Inflação acelera no Brasil e nos EUA sob efeito da alta do petróleo

No Radar do Mercado: IPCA vem acima do esperado pelo mercado com maior contribuição dos grupos Transporte. Nos EUA, CPI veio em linha com as projeções, mas também maior que fevereiro

Por Victor Camacho

4 minutos de leitura

Inflação avança 0,88% no Brasil em março

O IBGE divulgou nesta sexta-feira, 10, o IPCA de março, registrando uma alta de 0,88% na passagem mensal, acima do esperado pelo mercado (0,77%) e da leitura anterior (0,70%). Em 12 meses, a taxa acumulada acelerou de 3,81% para 4,14%, com uma composição um pouco pior na margem e se reaproximando do teto do intervalo de tolerância de 1,5 ponto percentual ao redor da meta de 3,0% ao ano definida pelo Conselho Monetário Nacional (CMN).

Combinação de gráfico de linhas e de barras mostrando a variação mensal e do acumulado em 12 meses da inflação no Brasil nos últimos 13 meses.
Fonte: IBGE e Itaú Private Bank

Os dados mostram que o grupo “Transportes” foi o principal destaque, com alta de 1,64% no mês e impacto de 0,34 p.p. no índice cheio, seguido por “Alimentação e bebidas” (1,56%; 0,33 p.p.). No primeiro caso, a alta foi impulsionada pela pressão da gasolina, que avançou 4,59% e respondeu por 0,23 p.p. de contribuição.

Na leitura qualitativa, a surpresa altista ficou concentrada em gasolina e em industriais, com nova pressão em higiene pessoal, ainda que serviços tenham vindo mais próximos do esperado e melhores do que o quadro de fevereiro sugeria.

Para a política monetária, o dado reforça uma leitura ainda desconfortável para a inflação corrente, mas não traz, por ora, uma piora clara do cenário à frente via núcleos.
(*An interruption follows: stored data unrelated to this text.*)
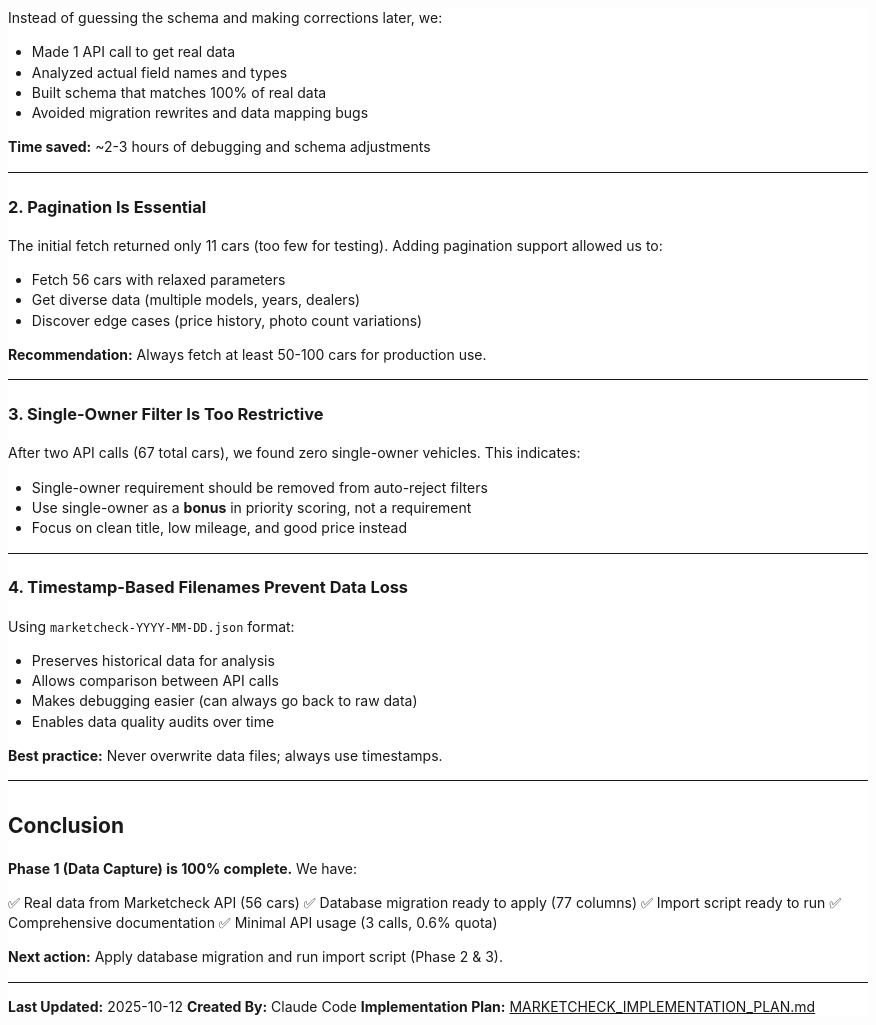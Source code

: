 Instead of guessing the schema and making corrections later, we:
- Made 1 API call to get real data
- Analyzed actual field names and types
- Built schema that matches 100% of real data
- Avoided migration rewrites and data mapping bugs

**Time saved:** ~2-3 hours of debugging and schema adjustments

---

### 2. Pagination Is Essential

The initial fetch returned only 11 cars (too few for testing). Adding pagination support allowed us to:
- Fetch 56 cars with relaxed parameters
- Get diverse data (multiple models, years, dealers)
- Discover edge cases (price history, photo count variations)

**Recommendation:** Always fetch at least 50-100 cars for production use.

---

### 3. Single-Owner Filter Is Too Restrictive

After two API calls (67 total cars), we found zero single-owner vehicles. This indicates:
- Single-owner requirement should be removed from auto-reject filters
- Use single-owner as a **bonus** in priority scoring, not a requirement
- Focus on clean title, low mileage, and good price instead

---

### 4. Timestamp-Based Filenames Prevent Data Loss

Using `marketcheck-YYYY-MM-DD.json` format:
- Preserves historical data for analysis
- Allows comparison between API calls
- Makes debugging easier (can always go back to raw data)
- Enables data quality audits over time

**Best practice:** Never overwrite data files; always use timestamps.

---

## Conclusion

**Phase 1 (Data Capture) is 100% complete.** We have:

✅ Real data from Marketcheck API (56 cars)
✅ Database migration ready to apply (77 columns)
✅ Import script ready to run
✅ Comprehensive documentation
✅ Minimal API usage (3 calls, 0.6% quota)

**Next action:** Apply database migration and run import script (Phase 2 & 3).

---

**Last Updated:** 2025-10-12
**Created By:** Claude Code
**Implementation Plan:** [MARKETCHECK_IMPLEMENTATION_PLAN.md](MARKETCHECK_IMPLEMENTATION_PLAN.md)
Nos mercados, uma leitura acima do esperado e com qualitativo marginalmente pior, mas sem sinal inequívoco de revisão mais forte para a inflação do ano, tende a sustentar cautela na curva de juros doméstica.

Seguimos monitorando a trajetória dos preços de energia e a persistência da pressão em industriais para saber qual será a extensão do impacto do conflito no Oriente Médio nos preços domésticos.
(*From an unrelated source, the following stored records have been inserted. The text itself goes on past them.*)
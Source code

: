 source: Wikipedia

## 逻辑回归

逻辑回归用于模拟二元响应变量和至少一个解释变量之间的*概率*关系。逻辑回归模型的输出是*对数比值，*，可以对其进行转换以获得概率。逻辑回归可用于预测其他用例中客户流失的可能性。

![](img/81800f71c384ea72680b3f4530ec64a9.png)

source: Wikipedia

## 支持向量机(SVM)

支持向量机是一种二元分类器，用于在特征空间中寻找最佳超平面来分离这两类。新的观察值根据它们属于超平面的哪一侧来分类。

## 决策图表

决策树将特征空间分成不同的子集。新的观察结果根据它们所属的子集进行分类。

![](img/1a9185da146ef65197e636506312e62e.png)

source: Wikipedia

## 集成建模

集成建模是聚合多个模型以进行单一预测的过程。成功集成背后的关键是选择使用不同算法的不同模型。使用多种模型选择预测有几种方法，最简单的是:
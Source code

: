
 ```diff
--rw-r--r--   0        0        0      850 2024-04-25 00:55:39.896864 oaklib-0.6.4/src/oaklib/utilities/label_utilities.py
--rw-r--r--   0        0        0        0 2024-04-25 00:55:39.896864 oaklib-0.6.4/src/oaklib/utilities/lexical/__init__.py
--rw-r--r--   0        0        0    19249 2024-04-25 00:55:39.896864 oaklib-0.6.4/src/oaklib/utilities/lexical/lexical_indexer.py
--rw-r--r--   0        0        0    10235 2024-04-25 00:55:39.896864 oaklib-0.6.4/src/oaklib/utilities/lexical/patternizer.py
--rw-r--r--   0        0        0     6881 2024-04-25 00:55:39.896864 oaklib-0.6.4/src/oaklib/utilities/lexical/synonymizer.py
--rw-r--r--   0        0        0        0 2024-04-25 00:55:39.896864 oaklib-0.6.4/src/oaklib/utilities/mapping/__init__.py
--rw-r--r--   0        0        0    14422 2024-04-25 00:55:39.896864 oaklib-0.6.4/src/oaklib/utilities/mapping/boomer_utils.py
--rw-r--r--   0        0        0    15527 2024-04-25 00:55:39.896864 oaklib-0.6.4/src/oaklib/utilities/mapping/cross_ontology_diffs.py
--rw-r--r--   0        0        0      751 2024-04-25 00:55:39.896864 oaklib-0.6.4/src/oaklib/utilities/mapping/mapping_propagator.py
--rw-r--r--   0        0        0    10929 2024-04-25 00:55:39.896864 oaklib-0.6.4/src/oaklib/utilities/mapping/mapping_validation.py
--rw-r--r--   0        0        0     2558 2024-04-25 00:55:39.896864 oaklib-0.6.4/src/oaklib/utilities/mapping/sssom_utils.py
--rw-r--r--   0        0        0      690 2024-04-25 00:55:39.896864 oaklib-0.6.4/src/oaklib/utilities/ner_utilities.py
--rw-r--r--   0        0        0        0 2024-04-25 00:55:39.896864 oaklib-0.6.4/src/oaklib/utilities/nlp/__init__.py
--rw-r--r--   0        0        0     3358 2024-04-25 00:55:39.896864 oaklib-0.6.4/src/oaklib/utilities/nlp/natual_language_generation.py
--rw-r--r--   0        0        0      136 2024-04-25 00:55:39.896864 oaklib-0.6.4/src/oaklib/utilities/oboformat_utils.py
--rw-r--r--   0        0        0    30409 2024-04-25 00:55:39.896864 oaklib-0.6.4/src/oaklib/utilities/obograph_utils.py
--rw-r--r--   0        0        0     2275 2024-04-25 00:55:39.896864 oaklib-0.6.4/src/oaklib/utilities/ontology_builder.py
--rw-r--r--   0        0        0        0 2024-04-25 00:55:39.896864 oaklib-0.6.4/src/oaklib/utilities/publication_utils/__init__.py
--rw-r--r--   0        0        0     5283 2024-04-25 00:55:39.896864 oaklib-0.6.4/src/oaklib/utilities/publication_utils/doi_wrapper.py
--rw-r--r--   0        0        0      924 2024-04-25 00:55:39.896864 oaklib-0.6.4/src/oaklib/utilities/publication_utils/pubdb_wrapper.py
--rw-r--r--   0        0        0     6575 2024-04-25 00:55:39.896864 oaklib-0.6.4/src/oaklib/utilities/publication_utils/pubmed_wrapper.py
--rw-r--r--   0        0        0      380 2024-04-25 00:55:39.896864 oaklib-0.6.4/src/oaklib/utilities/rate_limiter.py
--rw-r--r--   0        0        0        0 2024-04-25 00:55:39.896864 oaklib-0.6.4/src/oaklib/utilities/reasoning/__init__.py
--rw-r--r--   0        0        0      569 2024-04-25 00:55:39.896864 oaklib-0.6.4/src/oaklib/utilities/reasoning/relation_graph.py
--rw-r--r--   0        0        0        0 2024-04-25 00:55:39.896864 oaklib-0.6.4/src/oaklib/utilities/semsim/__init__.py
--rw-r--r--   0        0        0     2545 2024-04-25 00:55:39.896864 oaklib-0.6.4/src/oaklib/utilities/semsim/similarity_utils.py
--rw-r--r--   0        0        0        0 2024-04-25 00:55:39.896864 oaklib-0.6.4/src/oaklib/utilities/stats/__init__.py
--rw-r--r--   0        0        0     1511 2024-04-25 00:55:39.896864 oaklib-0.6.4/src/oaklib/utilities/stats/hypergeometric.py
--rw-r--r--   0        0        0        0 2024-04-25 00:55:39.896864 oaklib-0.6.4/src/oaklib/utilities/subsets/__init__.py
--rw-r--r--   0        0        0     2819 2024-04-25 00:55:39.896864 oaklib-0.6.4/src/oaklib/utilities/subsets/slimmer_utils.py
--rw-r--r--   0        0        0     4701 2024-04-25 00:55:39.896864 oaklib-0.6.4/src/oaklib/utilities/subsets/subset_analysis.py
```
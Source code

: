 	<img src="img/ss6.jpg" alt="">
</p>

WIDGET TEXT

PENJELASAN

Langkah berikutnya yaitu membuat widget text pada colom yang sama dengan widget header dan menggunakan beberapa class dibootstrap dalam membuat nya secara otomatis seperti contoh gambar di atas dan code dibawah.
Inflação avança 0,9% nos EUA em março

Também nesta manhã foi divulgado o Índice de Preços ao Consumidor (CPI, na sigla em inglês) dos EUA, que avançou 0,9% em março, em linha com a expectativa do mercado. A leitura representou uma forte aceleração frente ao ritmo de fevereiro, refletindo o impacto da alta de preços de energia com o conflito no Oriente Médio. Com isso, a variação anual do índice saltou de 2,4% para 3,3%.

Já o núcleo do CPI, que desconsidera itens mais voláteis, como alimentos e energia, registrou variação mensal de 0,2%, abaixo da projeção do mercado (0,3%). A surpresa baixista veio mais concentrada no componente de serviços, em especial tarifas aéreas, com pressão mais contida do que o esperado, enquanto o componente de bens manteve o ritmo de alta visto em fevereiro. Com isso, a variação anual do núcleo acelerou marginalmente, para 2,6%.

Combinação de gráfico de linhas e de barras mostrando a variação mensal e do acumulado em 12 meses do núcleo da inflação dos EUA nos últimos 13 meses
*O resultado mensal do CPI de outubro de 2025 não foi divulgado por conta do shutdown nos EUA. Fonte: Bloomberg e Itaú Private Bank

No que diz respeito às tarifas, algumas categorias seguiram apresentando sinais de repasse defasado, mas houve componentes indicando algum alívio, potencialmente refletindo a invalidação, em fevereiro, da maior parte das tarifas impostas pela administração Trump, que foram substituídas por uma alíquota temporária de 10%.

Outra informação relevante é a tradução do núcleo do CPI para o núcleo do Índice de Preços das Despesas de Consumo Pessoal (PCE, na sigla em inglês), métrica de referência para o Federal Reserve (Fed, o banco central dos EUA). A princípio, a leitura de hoje aponta para um núcleo do PCE moderadamente elevado, com a divulgação dos dados de preços ao produtor na próxima semana auxiliando a melhor calibrar a projeção.

Em linhas gerais, apesar da aceleração do índice cheio, que era amplamente esperada pelo mercado, o núcleo avançou menos que o projetado e apresentou composição mais benigna. Essa leitura reforça a necessidade de cautela por parte do Fed, mas não deve alterar a atual sinalização de que, frente a riscos para os dois lados do mandato, a autoridade seguirá dependente da evolução dos dados. A interpretação parece alinhada à tímida reação do mercado após a divulgação, com o foco agora se concentrando nas negociações entre EUA e Irã ao longo deste final de semana.